Historical population
| Census | Pop. | Note | %± |
| 1930 | 568 |  | — |
| 1940 | 574 |  | 1.1% |
| 1950 | 618 |  | 7.7% |
| 1960 | 632 |  | 2.3% |
| 1970 | 696 |  | 10.1% |
| 1980 | 713 |  | 2.4% |
| 1990 | 677 |  | −5.0% |
| 2000 | 561 |  | −17.1% |
| 2010 | 551 |  | −1.8% |
| 2020 | 555 |  | 0.7% |
U.S. Decennial Census

===2010 census===
As of the census of 2010, there were 551 people, 227 households, and 157 families living in the town. The population density was 1039.6 PD/sqmi. There were 243 housing units at an average density of 458.5 /sqmi. The racial makeup of the town was 99.5% White, 0.2% African American, and 0.4% from two or more races.
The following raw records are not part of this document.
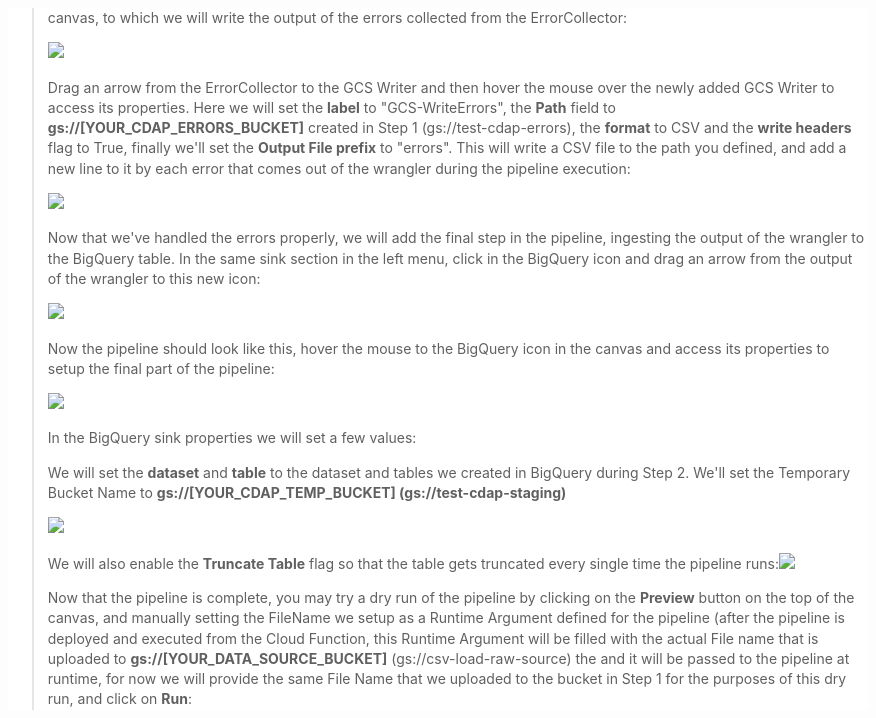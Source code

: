 > canvas, to which we will write the output of the errors collected from
> the ErrorCollector:
>
> ![](./media/image88.png)
>
> Drag an arrow from the ErrorCollector to the GCS Writer and then hover
> the mouse over the newly added GCS Writer to access its properties.
> Here we will set the **label** to "GCS-WriteErrors", the **Path**
> field to **gs://\[YOUR_CDAP_ERRORS_BUCKET\]** created in Step 1
> (gs://test-cdap-errors), the **format** to CSV and the **write
> headers** flag to True, finally we'll set the **Output File prefix**
> to "errors". This will write a CSV file to the path you defined, and
> add a new line to it by each error that comes out of the wrangler
> during the pipeline execution:
>
> ![](./media/image61.png)
>
> Now that we've handled the errors properly, we will add the final step
> in the pipeline, ingesting the output of the wrangler to the BigQuery
> table. In the same sink section in the left menu, click in the
> BigQuery icon and drag an arrow from the output of the wrangler to
> this new icon:
>
> ![](./media/image1.png)
>
> Now the pipeline should look like this, hover the mouse to the
> BigQuery icon in the canvas and access its properties to setup the
> final part of the pipeline:
>
> ![](./media/image51.png)
>
> In the BigQuery sink properties we will set a few values:
>
> We will set the **dataset** and **table** to the dataset and tables we
> created in BigQuery during Step 2. We'll set the Temporary Bucket Name
> to **gs://\[YOUR_CDAP_TEMP_BUCKET\] (**gs://test-cdap-staging**)**
>
> ![](./media/image37.png)
>
> We will also enable the **Truncate Table** flag so that the table gets
> truncated every single time the pipeline
> runs:![](./media/image67.png)
>
> Now that the pipeline is complete, you may try a dry run of the
> pipeline by clicking on the **Preview** button on the top of the
> canvas, and manually setting the FileName we setup as a Runtime
> Argument defined for the pipeline (after the pipeline is deployed and
> executed from the Cloud Function, this Runtime Argument will be filled
> with the actual File name that is uploaded to
> **gs://\[YOUR_DATA_SOURCE_BUCKET\]** (gs://csv-load-raw-source) the
> and it will be passed to the pipeline at runtime, for now we will
> provide the same File Name that we uploaded to the bucket in Step 1
> for the purposes of this dry run, and click on **Run**:
>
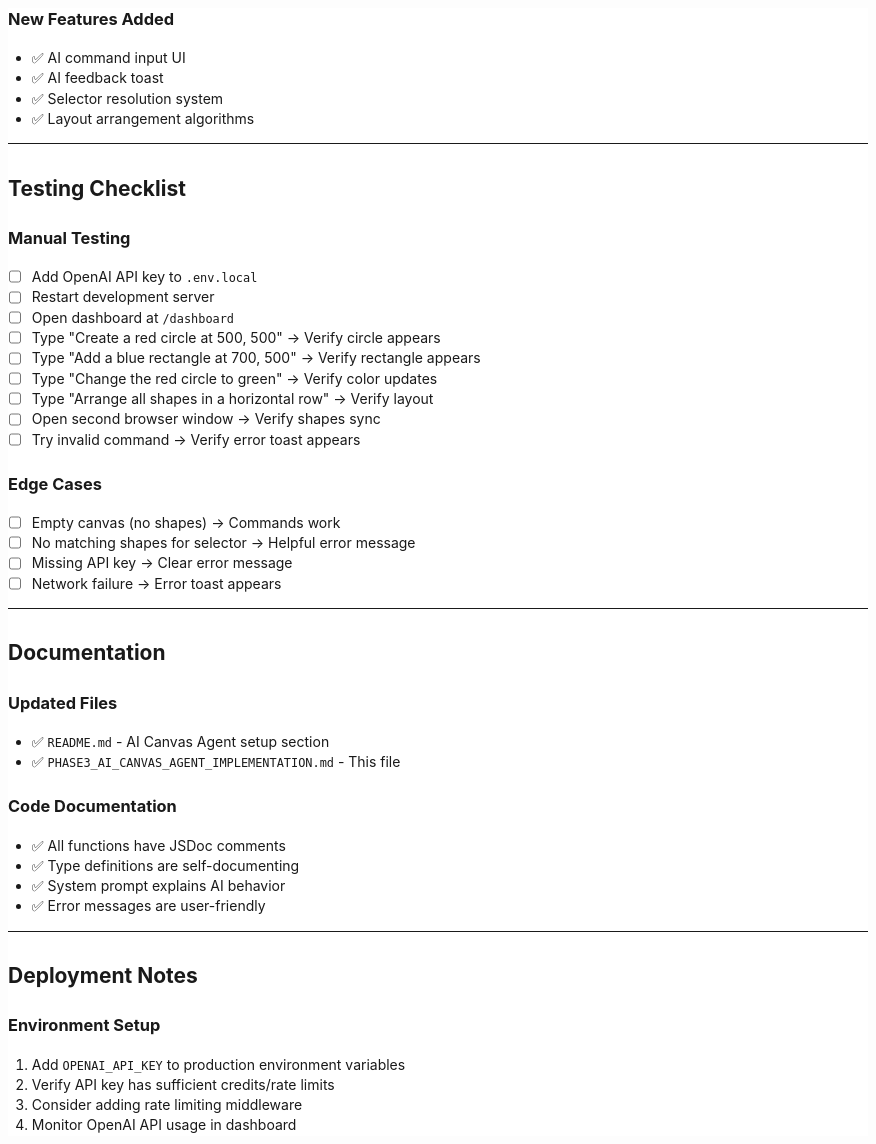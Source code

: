 ### New Features Added
- ✅ AI command input UI
- ✅ AI feedback toast
- ✅ Selector resolution system
- ✅ Layout arrangement algorithms

---

## Testing Checklist

### Manual Testing
- [ ] Add OpenAI API key to `.env.local`
- [ ] Restart development server
- [ ] Open dashboard at `/dashboard`
- [ ] Type "Create a red circle at 500, 500" → Verify circle appears
- [ ] Type "Add a blue rectangle at 700, 500" → Verify rectangle appears
- [ ] Type "Change the red circle to green" → Verify color updates
- [ ] Type "Arrange all shapes in a horizontal row" → Verify layout
- [ ] Open second browser window → Verify shapes sync
- [ ] Try invalid command → Verify error toast appears

### Edge Cases
- [ ] Empty canvas (no shapes) → Commands work
- [ ] No matching shapes for selector → Helpful error message
- [ ] Missing API key → Clear error message
- [ ] Network failure → Error toast appears

---

## Documentation

### Updated Files
- ✅ `README.md` - AI Canvas Agent setup section
- ✅ `PHASE3_AI_CANVAS_AGENT_IMPLEMENTATION.md` - This file

### Code Documentation
- ✅ All functions have JSDoc comments
- ✅ Type definitions are self-documenting
- ✅ System prompt explains AI behavior
- ✅ Error messages are user-friendly

---

## Deployment Notes

### Environment Setup
1. Add `OPENAI_API_KEY` to production environment variables
2. Verify API key has sufficient credits/rate limits
3. Consider adding rate limiting middleware
4. Monitor OpenAI API usage in dashboard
Hispanic or Latino of any race were 1.8% of the population.

There were 227 households, of which 29.1% had children under the age of 18 living with them, 52.9% were married couples living together, 9.7% had a female householder with no husband present, 6.6% had a male householder with no wife present, and 30.8% were non-families. 26.0% of all households were made up of individuals, and 11.9% had someone living alone who was 65 years of age or older. The average household size was 2.43 and the average family size was 2.91.
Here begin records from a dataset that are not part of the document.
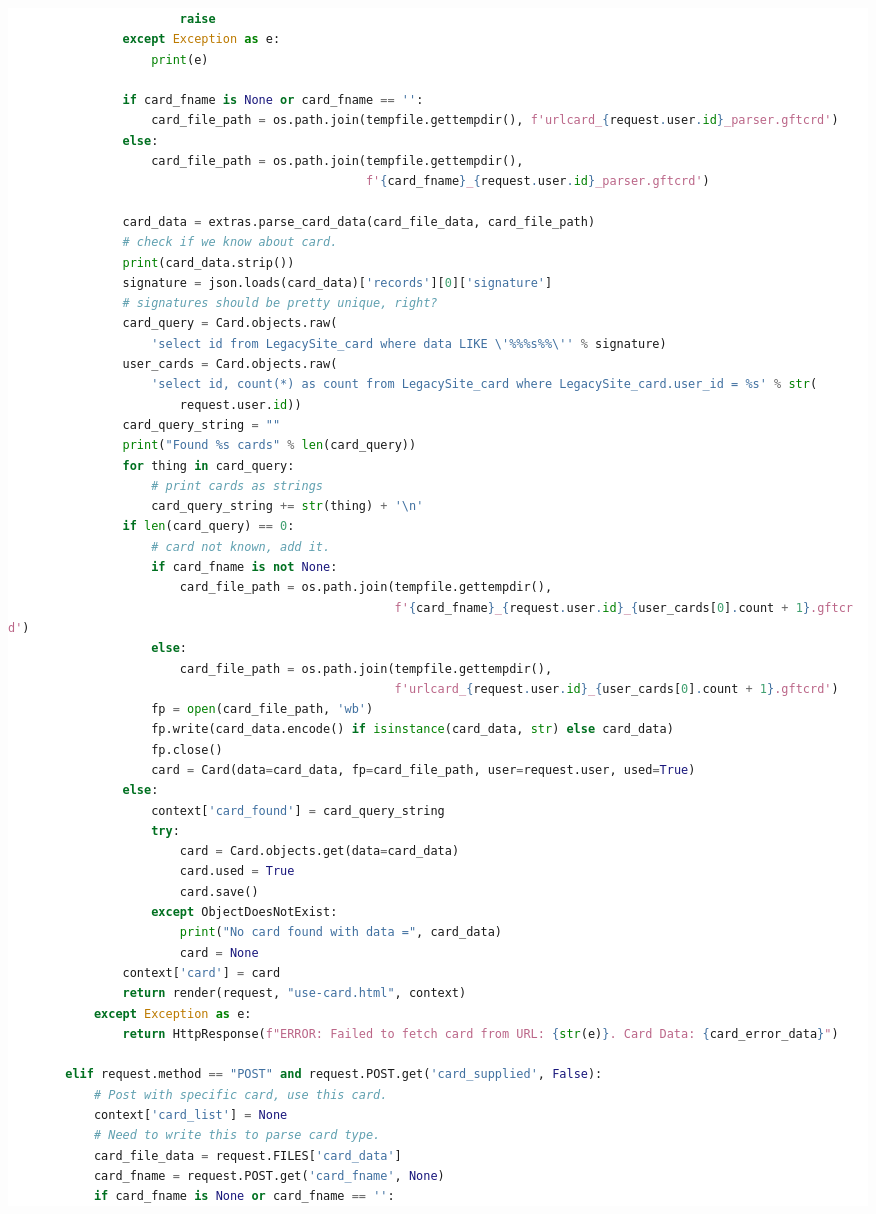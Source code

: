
 ```python
                        raise
                except Exception as e:
                    print(e)

                if card_fname is None or card_fname == '':
                    card_file_path = os.path.join(tempfile.gettempdir(), f'urlcard_{request.user.id}_parser.gftcrd')
                else:
                    card_file_path = os.path.join(tempfile.gettempdir(),
                                                  f'{card_fname}_{request.user.id}_parser.gftcrd')

                card_data = extras.parse_card_data(card_file_data, card_file_path)
                # check if we know about card.
                print(card_data.strip())
                signature = json.loads(card_data)['records'][0]['signature']
                # signatures should be pretty unique, right?
                card_query = Card.objects.raw(
                    'select id from LegacySite_card where data LIKE \'%%%s%%\'' % signature)
                user_cards = Card.objects.raw(
                    'select id, count(*) as count from LegacySite_card where LegacySite_card.user_id = %s' % str(
                        request.user.id))
                card_query_string = ""
                print("Found %s cards" % len(card_query))
                for thing in card_query:
                    # print cards as strings
                    card_query_string += str(thing) + '\n'
                if len(card_query) == 0:
                    # card not known, add it.
                    if card_fname is not None:
                        card_file_path = os.path.join(tempfile.gettempdir(),
                                                      f'{card_fname}_{request.user.id}_{user_cards[0].count + 1}.gftcrd')
                    else:
                        card_file_path = os.path.join(tempfile.gettempdir(),
                                                      f'urlcard_{request.user.id}_{user_cards[0].count + 1}.gftcrd')
                    fp = open(card_file_path, 'wb')
                    fp.write(card_data.encode() if isinstance(card_data, str) else card_data)
                    fp.close()
                    card = Card(data=card_data, fp=card_file_path, user=request.user, used=True)
                else:
                    context['card_found'] = card_query_string
                    try:
                        card = Card.objects.get(data=card_data)
                        card.used = True
                        card.save()
                    except ObjectDoesNotExist:
                        print("No card found with data =", card_data)
                        card = None
                context['card'] = card
                return render(request, "use-card.html", context)
            except Exception as e:
                return HttpResponse(f"ERROR: Failed to fetch card from URL: {str(e)}. Card Data: {card_error_data}")

        elif request.method == "POST" and request.POST.get('card_supplied', False):
            # Post with specific card, use this card.
            context['card_list'] = None
            # Need to write this to parse card type.
            card_file_data = request.FILES['card_data']
            card_fname = request.POST.get('card_fname', None)
            if card_fname is None or card_fname == '':
```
The median age in the town was 36.4 years. 22.7% of residents were under the age of 18; 8.7% were between the ages of 18 and 24; 27.8% were from 25 to 44; 30% were from 45 to 64; and 10.7% were 65 years of age or older. The gender makeup of the town was 49.2% male and 50.8% female.

===2000 census===
As of the census of 2000, there were 561 people, 221 households, and 152 families living in the town. The population density was 1,040.0 PD/sqmi. There were 234 housing units at an average density of 433.8 /sqmi. The racial makeup of the town was 97.86% White, 0.18% African American, 0.36% Native American, 0.53% Asian, 0.18% Pacific Islander, and 0.89% from two or more races. Hispanic or Latino of any race were 2.50% of the population.

There were 221 households, out of which 31.7% had children under the age of 18 living with them, 59.3% were married couples living together, 7.2% had a female householder with no husband present, and 31.2% were non-families. 28.5% of all households were made up of individuals, and 13.1% had someone living alone who was 65 years of age or older. The average household size was 2.54 and the average family size was 3.10.

In the town, the population was spread out, with 26.9% under the age of 18, 7.3% from 18 to 24, 28.9% from 25 to 44, 22.1% from 45 to 64, and 14.8% who were 65 years of age or older. The median age was 37 years. For every 100 females, there were 89.5 males. For every 100 females age 18 and over, there were 86.4 males.

The median income for a household in the town was $36,667, and the median income for a family was $50,278. Males had a median income of $34,583 versus $21,513 for females. The per capita income for the town was $17,962. None of the families and 1.5% of the population were living below the poverty line, including no under eighteens and 2.4% of those over 64.

==Education==
The school district is Tri-Township Consolidated School Corporation.

The town has a lending library, the La Crosse Public Library.